First, we need to acquire a token provider for our current credential, using the azure-identity package:
from azure.identity.aio import AzureDeveloperCliCredential, ManagedIdentityCredential, get_bearer_token_provider
if os.getenv("RUNNING_IN_PRODUCTION"):
azure_credential = ManagedIdentityCredential(client_id=os.environ["AZURE_CLIENT_ID"])
else:
azure_credential = AzureDeveloperCliCredential(tenant_id=os.environ["AZURE_TENANT_ID"])
token_provider = get_bearer_token_provider(
azure_credential, "https://cognitiveservices.azure.com/.default"
)
That code uses either ManagedIdentityCredential
when it's running in production (on Azure Container Apps, with a user-assigned identity) or AzureDeveloperCliCredential
when it's running locally. The token_provider
function returns a token string every time we call it
Now we can create a AsyncOpenAI
client by passing the correct base URL, token, and API version:
from openai import AsyncOpenAI
openai_client = AsyncOpenAI(
base_url=os.environ["AZURE_INFERENCE_ENDPOINT"],
api_key=token_provider(),
default_query={"api-version": "2024-05-01-preview"},
)
Making chat completion requests
When we receive a question from the user, we prepare to call the chat completions API with that question. Before issuing the request, we make sure we're using a non-expired token by setting the api_key
of the client to a token string from the token provider function. Behind the scenes, it will make sure that the token has not yet expired, and fetch a new one as necessary.
openai_client.api_key = await token_provider()
Now we're ready to call the chat completions API:
chat_coroutine = openai_client.chat.completions.create(
model=os.getenv("AZURE_DEEPSEEK_DEPLOYMENT"),
messages=all_messages,
stream=True)
You'll notice that instead of the typical model name that we send in when using OpenAI, we send in the deployment name.

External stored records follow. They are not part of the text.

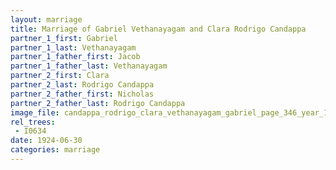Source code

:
 ```yaml
---
layout: marriage
title: Marriage of Gabriel Vethanayagam and Clara Rodrigo Candappa
partner_1_first: Gabriel
partner_1_last: Vethanayagam
partner_1_father_first: Jacob
partner_1_father_last: Vethanayagam
partner_2_first: Clara
partner_2_last: Rodrigo Candappa
partner_2_father_first: Nicholas
partner_2_father_last: Rodrigo Candappa
image_file: candappa_rodrigo_clara_vethanayagam_gabriel_page_346_year_1923
rel_trees:
 - I0634
date: 1924-06-30
categories: marriage
---
```



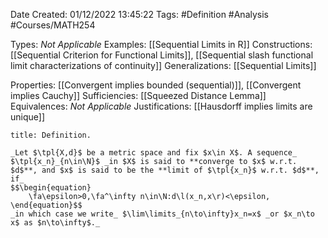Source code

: <div class="topSpace"></div>

Date Created: 01/12/2022 13:45:22
Tags: #Definition #Analysis #Courses/MATH254

Types: _Not Applicable_
Examples: [[Sequential Limits in R]]
Constructions: [[Sequential Criterion for Functional Limits]], [[Sequential slash functional limit characterizations of continuity]]
Generalizations: [[Sequential Limits]]

Properties: [[Convergent implies bounded (sequential)]], [[Convergent implies Cauchy]]
Sufficiencies: [[Squeezed Distance Lemma]]
Equivalences: _Not Applicable_
Justifications: [[Hausdorff implies limits are unique]]

``` ad-Definition
title: Definition.

_Let $\tpl{X,d}$ be a metric space and fix $x\in X$. A sequence_ $\tpl{x_n}_{n\in\N}$ _in $X$ is said to **converge to $x$ w.r.t. $d$**, and $x$ is said to be the **limit of $\tpl{x_n}$ w.r.t. $d$**, if_
$$\begin{equation}
    \fa\epsilon>0,\fa^\infty n\in\N:d\l(x_n,x\r)<\epsilon,
\end{equation}$$
_in which case we write_ $\lim\limits_{n\to\infty}x_n=x$ _or $x_n\to x$ as $n\to\infty$._

```
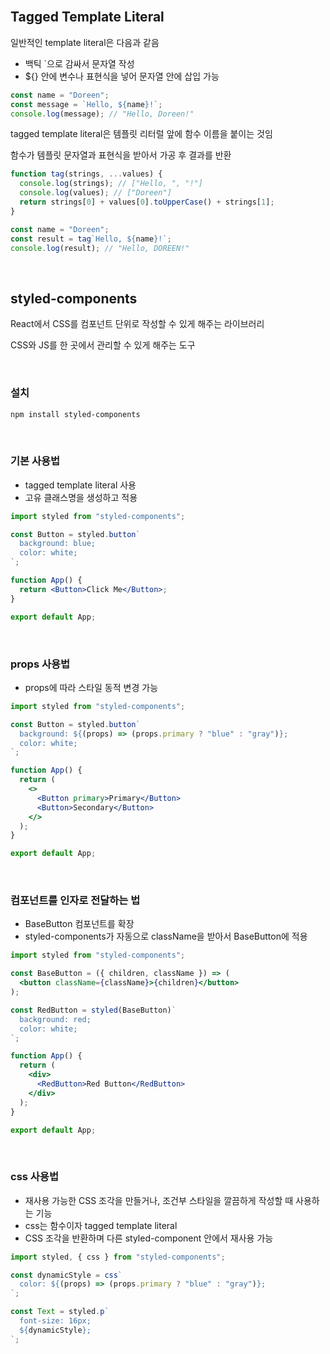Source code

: <br />

## Tagged Template Literal

일반적인 template literal은 다음과 같음

- 백틱 `으로 감싸서 문자열 작성
- ${} 안에 변수나 표현식을 넣어 문자열 안에 삽입 가능

```jsx
const name = "Doreen";
const message = `Hello, ${name}!`;
console.log(message); // "Hello, Doreen!"
```

<p></p>

tagged template literal은 템플릿 리터럴 앞에 함수 이름을 붙이는 것임

함수가 템플릿 문자열과 표현식을 받아서 가공 후 결과를 반환

```jsx
function tag(strings, ...values) {
  console.log(strings); // ["Hello, ", "!"]
  console.log(values); // ["Doreen"]
  return strings[0] + values[0].toUpperCase() + strings[1];
}

const name = "Doreen";
const result = tag`Hello, ${name}!`;
console.log(result); // "Hello, DOREEN!"
```

<br />

## styled-components

React에서 CSS를 컴포넌트 단위로 작성할 수 있게 해주는 라이브러리

CSS와 JS를 한 곳에서 관리할 수 있게 해주는 도구

<br />

### 설치

```bash
npm install styled-components
```

<br />

### 기본 사용법

- tagged template literal 사용
- 고유 클래스명을 생성하고 적용

```jsx
import styled from "styled-components";

const Button = styled.button`
  background: blue;
  color: white;
`;

function App() {
  return <Button>Click Me</Button>;
}

export default App;
```

<br />

### props 사용법

- props에 따라 스타일 동적 변경 가능

```jsx
import styled from "styled-components";

const Button = styled.button`
  background: ${(props) => (props.primary ? "blue" : "gray")};
  color: white;
`;

function App() {
  return (
    <>
      <Button primary>Primary</Button>
      <Button>Secondary</Button>
    </>
  );
}

export default App;
```

<br />

### 컴포넌트를 인자로 전달하는 법

- BaseButton 컴포넌트를 확장
- styled-components가 자동으로 className을 받아서 BaseButton에 적용

```jsx
import styled from "styled-components";

const BaseButton = ({ children, className }) => (
  <button className={className}>{children}</button>
);

const RedButton = styled(BaseButton)`
  background: red;
  color: white;
`;

function App() {
  return (
    <div>
      <RedButton>Red Button</RedButton>
    </div>
  );
}

export default App;
```

<br />

### css 사용법

- 재사용 가능한 CSS 조각을 만들거나, 조건부 스타일을 깔끔하게 작성할 때 사용하는 기능
- css는 함수이자 tagged template literal
- CSS 조각을 반환하며 다른 styled-component 안에서 재사용 가능

```jsx
import styled, { css } from "styled-components";

const dynamicStyle = css`
  color: ${(props) => (props.primary ? "blue" : "gray")};
`;

const Text = styled.p`
  font-size: 16px;
  ${dynamicStyle};
`;
```

<br />
<br />
<br />
<br />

For convenience, I often name deployments the same as the model, so that they will match even if I mistakenly pass in the model name.
Streaming the response from the backend
As I've discussed previously on this blog, we should always use streaming responses when building user-facing chat applications, to reduce perceive latency and improve the user experience.
To receive a streamed response from the chat completions API, we specified stream=True
in the call above. Then, as we receive each event from the server, we check whether the content is the special "<think>" start token or "</think>" end token. When we know the model is currently in a thinking mode, we pass down the content chunks in a "reasoning_content" field. Otherwise, we pass down the content chunks in the "content" field.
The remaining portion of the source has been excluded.